LAMB:You have a paragraph in here about--`In 1994, after Secretary of State Warren Christopher's unsuccessful trip to Beijing, during which his demands for human rights concessions from the Chinese were rebuffed, Senator Ernest Hollings told him at a Senate hearing, "Before you even landed in Beijing, the K Street crowd down here of lawyers, consultants and special reps told the Chinese, `Don't worry about him.'"' What's the K Street crowd?
Mr. BERNSTEIN: The K Street--the street here in Washington where a lot of the lobbying organizations have their offices. There's--again, we mentioned several of the organizations in the book, most importantly something called the China Normalization Initiative, which operates out of the Boeing Corporation's lobbying office in--in Washington and includes companies like Motorola, Allied Signal, a couple of others. Again, I don't have the full list in my-- head, but it's in there--in the book.

This is a--these are people who--groups that have mobilized money and resources to influence Congress and the public along the lines that I just mentioned--permanent delinking of most favored nation status, entry into the World Trade Organization for China--and the general view that the United States cannot sacrifice its economic interests in this very important market in the future.
LAMB:You quote James Lilley. Who is he?
Mr. BERNSTEIN: James Lilley is a former high-ranking CIA official and a former ambassador to China in the Bush Administration.
LAMB:So--he said, `If a consultant wants to get a competitive contract for his client, say the chairman of a major American corporation, part of the deal is that the consultant will speak out for China or that he will deliver congressional or media delegations to China.'
Mr. BERNSTEIN: Right. I mean, that's--we knew independently how it works, but Lilley had given such a wonderfully succinct description of the way the system works that we wanted to quote him--he's a--as a former ambassador to China, a high-ranking official in the Bush administration, we felt that he gave our own argument more credibility. But basically, he's just confirming --what I've said. Access is the name of the game in China. Getting into the country, getting to see the people that have power is the name of the game. And those people who can provide that sort of access to American corporations that want to do business in China are worth the high consultancy fees that they get.
LAMB:How would you sum up the reaction you've gotten from this book?
Mr. BERNSTEIN: Well, actually, in a couple of ways. First of all, the truth is that when we started to write the book we thought that we were going to be so far ahead of the curve on this subject that I was a little nervous about it. We thought that by describing the Chinese-American relationship as one of rivalry rather than one of essential cooperation with a few areas where we have some problems that we were going to so defy the conventional wisdom that we would be attacked by the China experts, by the upholders of what has come to be the conventional wisdom on China.

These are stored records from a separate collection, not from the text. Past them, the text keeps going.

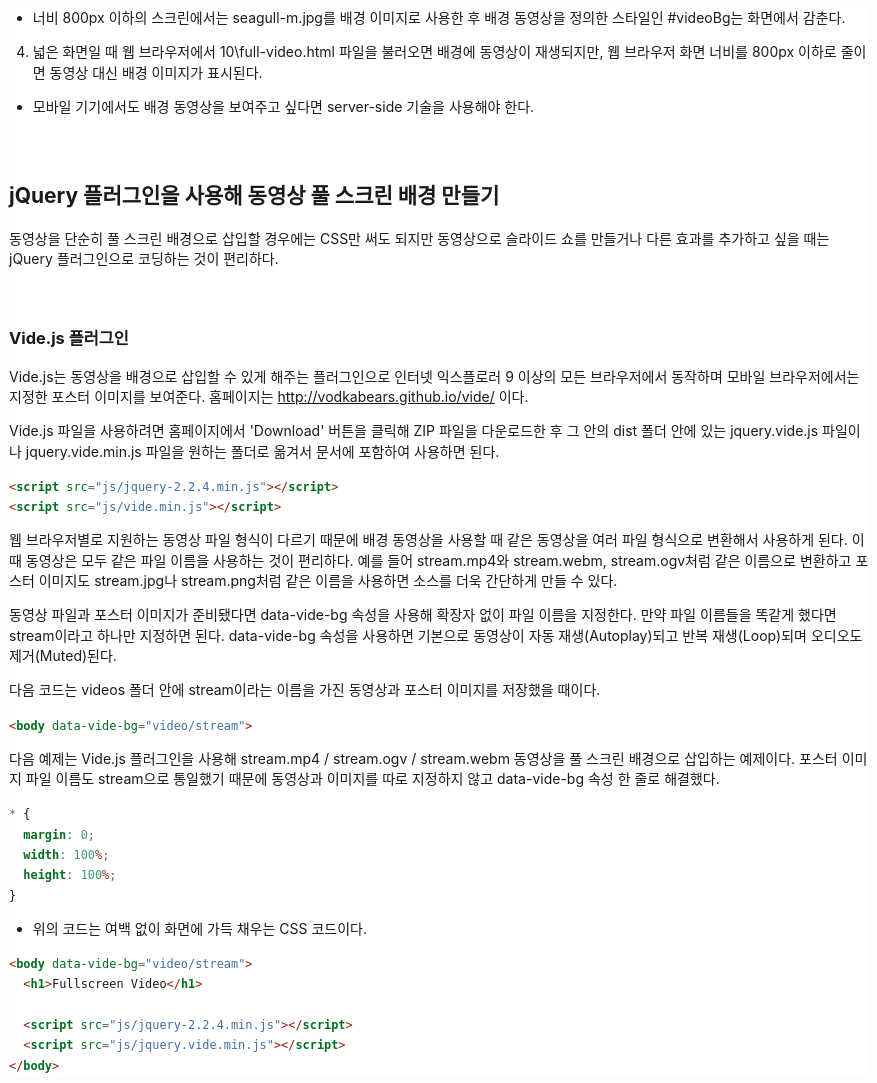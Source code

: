 - 너비 800px 이하의 스크린에서는 seagull-m.jpg를 배경 이미지로 사용한 후 배경 동영상을 정의한 스타일인 #videoBg는 화면에서 감춘다.

4. 넓은 화면일 때 웹 브라우저에서 10\\full-video.html 파일을 불러오면 배경에 동영상이 재생되지만, 웹 브라우저 화면 너비를 800px 이하로 줄이면 동영상 대신 배경 이미지가 표시된다.

- 모바일 기기에서도 배경 동영상을 보여주고 싶다면 server-side 기술을 사용해야 한다.

<br>

## jQuery 플러그인을 사용해 동영상 풀 스크린 배경 만들기
동영상을 단순히 풀 스크린 배경으로 삽입할 경우에는 CSS만 써도 되지만 동영상으로 슬라이드 쇼를 만들거나 다른 효과를 추가하고 싶을 때는 jQuery 플러그인으로 코딩하는 것이 편리하다.

<br>

### Vide.js 플러그인
Vide.js는 동영상을 배경으로 삽입할 수 있게 해주는 플러그인으로 인터넷 익스플로러 9 이상의 모든 브라우저에서 동작하며 모바일 브라우저에서는 지정한 포스터 이미지를 보여준다. 홈페이지는 http://vodkabears.github.io/vide/ 이다.

Vide.js 파일을 사용하려면 홈페이지에서 'Download' 버튼을 클릭해 ZIP 파일을 다운로드한 후 그 안의 dist 폴더 안에 있는 jquery.vide.js 파일이나 jquery.vide.min.js 파일을 원하는 폴더로 옮겨서 문서에 포함하여 사용하면 된다.

```html
<script src="js/jquery-2.2.4.min.js"></script>
<script src="js/vide.min.js"></script>
```

웹 브라우저별로 지원하는 동영상 파일 형식이 다르기 때문에 배경 동영상을 사용할 때 같은 동영상을 여러 파일 형식으로 변환해서 사용하게 된다. 이 때 동영상은 모두 같은 파일 이름을 사용하는 것이 편리하다. 예를 들어 stream.mp4와 stream.webm, stream.ogv처럼 같은 이름으로 변환하고 포스터 이미지도 stream.jpg나 stream.png처럼 같은 이름을 사용하면 소스를 더욱 간단하게 만들 수 있다.

동영상 파일과 포스터 이미지가 준비됐다면 data-vide-bg 속성을 사용해 확장자 없이 파일 이름을 지정한다. 만약 파일 이름들을 똑같게 했다면 stream이라고 하나만 지정하면 된다. data-vide-bg 속성을 사용하면 기본으로 동영상이 자동 재생(Autoplay)되고 반복 재생(Loop)되며 오디오도 제거(Muted)된다.

다음 코드는 videos 폴더 안에 stream이라는 이름을 가진 동영상과 포스터 이미지를 저장했을 때이다.

```html
<body data-vide-bg="video/stream">
```

다음 예제는 Vide.js 플러그인을 사용해 stream.mp4 / stream.ogv / stream.webm 동영상을 풀 스크린 배경으로 삽입하는 예제이다. 포스터 이미지 파일 이름도 stream으로 통일했기 때문에 동영상과 이미지를 따로 지정하지 않고 data-vide-bg 속성 한 줄로 해결했다.

```css
* {
  margin: 0;
  width: 100%;
  height: 100%;
}
```

- 위의 코드는 여백 없이 화면에 가득 채우는 CSS 코드이다.

```html
<body data-vide-bg="video/stream">
  <h1>Fullscreen Video</h1>
  
  <script src="js/jquery-2.2.4.min.js"></script>
  <script src="js/jquery.vide.min.js"></script>
</body>
```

In the year that's gone by since we started with this, though, so much has happened. Public opinion has shifted so much, there's so much-there have been certain events, you know, like the Chinese involvement-or potential--possible Chinese involvement in the campaign finance scandal, more and more information about the--about China's activities in the United States, bad publicity for China on human rights, on Tibet--a subject that we haven't talked about yet but which I think is going to become more important in the next couple of years--that, in fact, we now find ourselves really kind of squarely in the middle of the debate with some people really --a good deal more frightened of China than we are and more alarmed about the China threat than we think it's reasonable to be. I mean, I--an anti-Chinese hysteria is not the proper response to this fundamental shift in the global balance of power.

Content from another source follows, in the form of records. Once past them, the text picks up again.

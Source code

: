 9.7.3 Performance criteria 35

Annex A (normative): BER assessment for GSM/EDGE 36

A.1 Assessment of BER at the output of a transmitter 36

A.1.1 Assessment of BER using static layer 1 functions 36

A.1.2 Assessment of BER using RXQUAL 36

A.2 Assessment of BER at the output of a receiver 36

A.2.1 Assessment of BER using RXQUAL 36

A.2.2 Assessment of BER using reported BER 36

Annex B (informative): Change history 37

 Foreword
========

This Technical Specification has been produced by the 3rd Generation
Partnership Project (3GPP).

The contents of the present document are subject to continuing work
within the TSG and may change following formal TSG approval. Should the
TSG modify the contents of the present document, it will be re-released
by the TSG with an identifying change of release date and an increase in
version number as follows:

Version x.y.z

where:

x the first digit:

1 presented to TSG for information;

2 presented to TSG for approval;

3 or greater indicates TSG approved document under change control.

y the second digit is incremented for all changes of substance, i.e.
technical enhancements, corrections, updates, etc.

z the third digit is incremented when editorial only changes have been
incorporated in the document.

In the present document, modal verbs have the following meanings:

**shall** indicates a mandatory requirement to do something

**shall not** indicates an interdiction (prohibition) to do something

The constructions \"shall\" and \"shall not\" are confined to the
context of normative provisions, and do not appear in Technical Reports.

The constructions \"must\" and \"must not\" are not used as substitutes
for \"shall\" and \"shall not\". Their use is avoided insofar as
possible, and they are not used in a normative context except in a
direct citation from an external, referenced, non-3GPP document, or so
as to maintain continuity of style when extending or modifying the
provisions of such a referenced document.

And yet, in Congress and in some--I've heard in--I've been interviewed on some--you know, radio talk show hosts who will say something like, you know, `Richard, it's not only that China is a threat to the United States and the Pacific and Asia, a threat to American interests, but China wants to dominate the world, doesn't it?' And I have to find myself saying, `Well, no. No, we don't see any signs that China wants to dominate the world. And if it did dominate the world, it would probably be about 200 years before it had the ability to do so.' So we don't think we have to worry about that. There's plenty of real stuff that we have to worry about without inventing paranoid fantasies about China.
LAMB:This is book number what for you?
LAMB:For Ross Munro...
Mr. BERNSTEIN: This is his first, actually. He's written a lot of articles, but he'd never written actually gotten to a book before this.
LAMB:How did you two mix the writing?
Mr. BERNSTEIN: We did it kind of in the old Time magazine way. I didn't tell you that when Ross was thrown out of China in '77 or '78 he joined the staff of Time magazine and sort of--when I went to Peking to open up the Time bureau there, he moved down to Hong Kong to take basically what had been my job in Hong Kong before. So we were both experienced at Time magazine journalism. We felt that one person had to do the writing, from beginning to end, in order to maintain stylistic consistency. So Ross provided sort of correspondence files--long, detailed files. He--as I said before, he actually has been covering the subject more closely than I have over the last decade or so, and had his hand and mind on data that I only knew about vaguely or, in some instances, didn't know about at all.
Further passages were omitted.